In the opening scenes, Fang arrives at her parent's home, a tiny apartment in Nanjing, with something seemingly weighing on her mind, suggested by her pensive stare through the window of the train taking her there. Though at one point she cries briefly while speaking with her mother, and later indicates that she wishes she had made different choices in her life, we never find out what is troubling her. Fang's mysteriously unspoken concerns are the unsettling heart of the conversations she has with her other family members in the course of the film, which is mostly set in the interiors of this apartment. Most of the conversations concern events that have occurred in the past or otherwise off-screen. Death and illness is a frequent subject: family members who have died, or are on the verge of doing so. Fang's mother and other elder family members we hear in the film recall harsh and difficult struggles to survive that they have gone through in the past. There is very much the sense of two generations conversing with one another: that of Fang's parents, who went through China's Cultural Revolution, and of today's generation, represented by Fang and her brother, who also comes to visit. China has changed very much in the decades following the Cultural Revolution, and the younger people may have it easier, but it doesn't mean that they are untouched by struggle and anxiety. Fang's mother is especially concerned about her daughter's lack of her own family. "How long will you go on living alone?" she asks Fang at one point, clearly not wanting Fang to end up like another family member who passed away alone, having never married. This may be what is behind an earlier, amusing scene in which Fang's sister-in-law tries to set her up on a blind date.

Though Song was very clear at the New York Film Festival press conference that she conceived of Memories Look at Me in strictly fictional terms, she does make use of documentary details, by casting herself and her own family as the main characters, and by using family stories she had heard for the film. This sort of docu-fiction has certain affinities with some of the films of Jia Zhang-ke, a fellow Chinese filmmaker who co-produced this film. Song has acted before, as the film student who works as Juliette Binoche's nanny in Hou Hsiao-hsien's Flight of the Red Balloon. Her character there is not dissimilar to the one she plays in her own film, an often silent observer of others whose inner life is kept very much under wraps to the viewer.

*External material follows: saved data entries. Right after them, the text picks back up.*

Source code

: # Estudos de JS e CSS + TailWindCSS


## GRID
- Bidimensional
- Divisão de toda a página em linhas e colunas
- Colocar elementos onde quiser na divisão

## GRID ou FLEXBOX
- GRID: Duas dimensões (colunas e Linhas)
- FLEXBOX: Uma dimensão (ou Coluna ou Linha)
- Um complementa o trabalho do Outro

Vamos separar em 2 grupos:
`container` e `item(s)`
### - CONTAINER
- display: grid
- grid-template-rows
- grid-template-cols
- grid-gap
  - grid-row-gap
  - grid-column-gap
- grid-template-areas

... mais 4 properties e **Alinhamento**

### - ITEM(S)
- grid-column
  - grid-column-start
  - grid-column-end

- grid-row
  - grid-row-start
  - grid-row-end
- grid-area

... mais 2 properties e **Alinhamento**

Song's rigorously minimalist style, set in small interior confines and consisting mostly of dialog, will definitely not appeal to those who prefer much more dramatic action. But Song's method reaps its own artistic rewards for those who are willing to go with her flow. She subtly varies her camera framing and editing juxtapositions to make the small space she uses to be visually interesting, and to enhance the intense intimacy of the events she observes. Song also impressively uses the sound design by Aya Yamashita to convey a vast world beyond the confines of this tiny apartment, a chaotic contrast to the much calmer and soothing life inside; loud voices, street traffic, and construction sounds dominate the noise we hear outside the apartment.

Memories Look at Me is one of my personal favorites of this year's festival; its beautiful sense of humanism and its quiet, serenely meditative qualities impressed me greatly. Song Fang lovingly illustrates with sublime artistry, through patient observation and intensely emotional intimacy, her idea that the dead can live on through the memories of those they have left behind.